Detecção de Leishmania chagasi em Lutzomyia longipalpis por meio de qPCR em tempo real: triagem de genes e métodos quantitativos
Autor(es):
Vasconcelos, Diana Romão Bezerra
Palavras Chaves:
Não informado
Ano de Publicação:
2010
Resumo:
A Leishmaniose Visceral é uma doença endêmica no Brasil cujo agente etiológico é o
protozoário Leishmania chagasi e o principal vetor é o flebotomíneos da espécie Lutzomyia
longipalpis. Estudos epidemiológicos têm utilizado a PCR convencional para mensurar a taxa de
infecção de flebotomíneos coletados a campo. Entretanto, a PCR em tempo real consegue
detectar cargas parasitária muito baixas, reduzindo a quantidade de falso negativo e
quantificando o número de leishmânias no flebotomíneos. Este trabalho objetivou comparar
genes com diferentes números de cópias para detectar e quantificar L. chagasi em diferentes
pools de L longipalpis através da PCR em tempo real. Foram misturados pools de L longipalpis
contendo 1, 10 e 30 exemplares machos com L. chagasi oriunda de dilução seriada, formando
grupos com 50, 500, 5.000 e 50.000 parasitos. Para amplificação do DNA de L. chagasi, foram
usados primers direcionados para o gene que codifica a polimerase α, a subunidade ribossomal
18S e o kDNA. A especificidade foi determinada pela análise da curva de melting após cada
PCR e visualização do produto amplificado em gel de agasose a 1,5%. Os parasitos foram
mensurados por quantificação absoluta e relativa. Determinou-se a lineridade (R2
) e a eficiência
(E) das reações de PCR a partir de curvas padrão geradas para cada gene usando diluições
seriadas de DNA de leishmânia e flebotomíneo. As curvas padrão foram estabelecidas com
amostras variando de 0,23 fg a 2,3 ng de DNA de leishmâmia e 1,46 pg a 14,6 ng de DNA de
flebotomíneo. A análise da PCR demonstrou a capacidade de amplificar até 0,004 parasitas. A
quantificação dos parasitos usando primers que amplificam o gene da polimerase α apresentou
inexatidão, principalmente em grupos com reduzido número de leishmânias. Em relação ao gene
que codifica o 18S, a estimativa foi mais exata, porém imprecisa. Os melhores resultados foram
observados com os primers que amplificam o kDNA, especialmente na quantificação relativa,
onde não houve interferência do tamanho do pool de flebotomíneos. A amplificação do kDNA
apresentou a maior sensibilidade dentre os genes testados, bem como mensurações exatas e
precisas.
Palavras-Chave: Leishmania chagasi, Lutzomyia longipalpis, PCR, genes.
Abstract:
Visceral leishmaniasis is an endemic disease in Brazil. Its etiological agent is Leishmania
chagasi, and its main vector species is the sand fly Lutzomyia longipalpis. Epidemiological
studies have used conventional PCR to measure the rate of infection of sand flies collected in the
field. However, real-time PCR can detect lower parasitic loads, reducing the number of false
negatives and improving the quantification of Leishmania in the sand fly. This paper aimed to
compare genes with various numbers of copies to detect and quantify L. chagasi in various pools
of L. longipalpis by real-time PCR. We mixed pools of 1, 10 and 30 male sand flies with L.
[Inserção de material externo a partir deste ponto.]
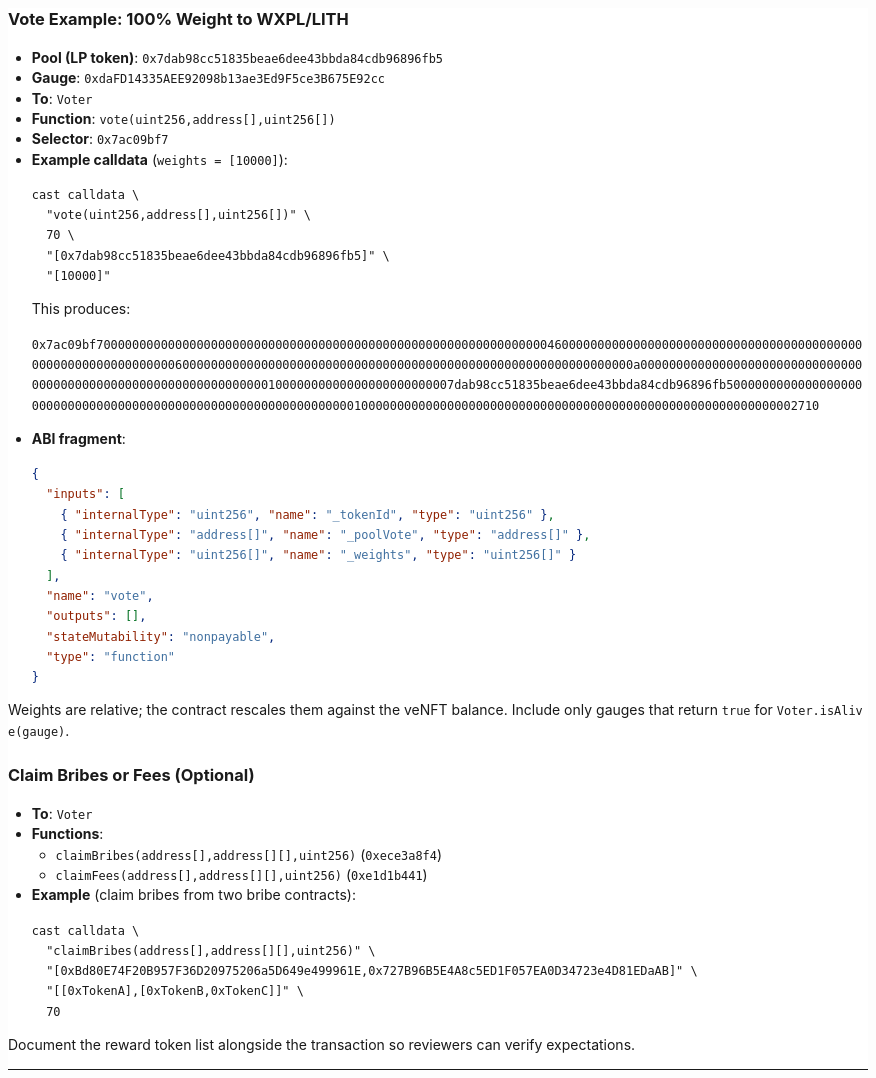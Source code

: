### Vote Example: 100% Weight to WXPL/LITH
- **Pool (LP token)**: `0x7dab98cc51835beae6dee43bbda84cdb96896fb5`
- **Gauge**: `0xdaFD14335AEE92098b13ae3Ed9F5ce3B675E92cc`
- **To**: `Voter`
- **Function**: `vote(uint256,address[],uint256[])`
- **Selector**: `0x7ac09bf7`
- **Example calldata** (`weights = [10000]`):
  ```
  cast calldata \
    "vote(uint256,address[],uint256[])" \
    70 \
    "[0x7dab98cc51835beae6dee43bbda84cdb96896fb5]" \
    "[10000]"
  ```
  This produces:
  ```
  0x7ac09bf70000000000000000000000000000000000000000000000000000000000000046000000000000000000000000000000000000000000000000000000000000006000000000000000000000000000000000000000000000000000000000000000a000000000000000000000000000000000000000000000000000000000000000010000000000000000000000007dab98cc51835beae6dee43bbda84cdb96896fb500000000000000000000000000000000000000000000000000000000000000010000000000000000000000000000000000000000000000000000000000002710
  ```
- **ABI fragment**:
  ```json
  {
    "inputs": [
      { "internalType": "uint256", "name": "_tokenId", "type": "uint256" },
      { "internalType": "address[]", "name": "_poolVote", "type": "address[]" },
      { "internalType": "uint256[]", "name": "_weights", "type": "uint256[]" }
    ],
    "name": "vote",
    "outputs": [],
    "stateMutability": "nonpayable",
    "type": "function"
  }
  ```
Weights are relative; the contract rescales them against the veNFT balance. Include only gauges that return `true` for `Voter.isAlive(gauge)`.

### Claim Bribes or Fees (Optional)
- **To**: `Voter`
- **Functions**:
  - `claimBribes(address[],address[][],uint256)` (`0xece3a8f4`)
  - `claimFees(address[],address[][],uint256)` (`0xe1d1b441`)
- **Example** (claim bribes from two bribe contracts):
  ```
  cast calldata \
    "claimBribes(address[],address[][],uint256)" \
    "[0xBd80E74F20B957F36D20975206a5D649e499961E,0x727B96B5E4A8c5ED1F057EA0D34723e4D81EDaAB]" \
    "[[0xTokenA],[0xTokenB,0xTokenC]]" \
    70
  ```
Document the reward token list alongside the transaction so reviewers can verify expectations.

---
chagasi from serial dilution, forming groups with 50, 500, 5000 and 50000 Leishmania parasites.
For the amplification of L. chagasi DNA, primers targeting kDNA and the genes encoding the
polymerase and the 18S subunit of the ribosome were employed. Specificity was determined
by melting-curve analysis after each PCR and by visualization of amplicons on 1.5% agarose
gels. Parasites were measured by absolute and relative quantification. To determine the linearity
(R2
) and the efficiency (E) of the PCR amplifications, standard curves were generated for each
gene using serial dilutions of Leishmania and sand fly DNA. The standard curves were
established with samples ranging from 0.23 fg to 2.3 ng of Leishmania DNA and 1.46 pg to 14.6
ng sand fly DNA. The PCR analysis demonstrated the capacity to amplify the DNA equivalent
of 0.004 parasites. Parasite quantification using primers targeting the polymerase gene
exhibited inaccuracy, especially in groups with reduced numbers of Leishmania protozoans, and
the measurements suffered interference from the number of sand flies present in the sample.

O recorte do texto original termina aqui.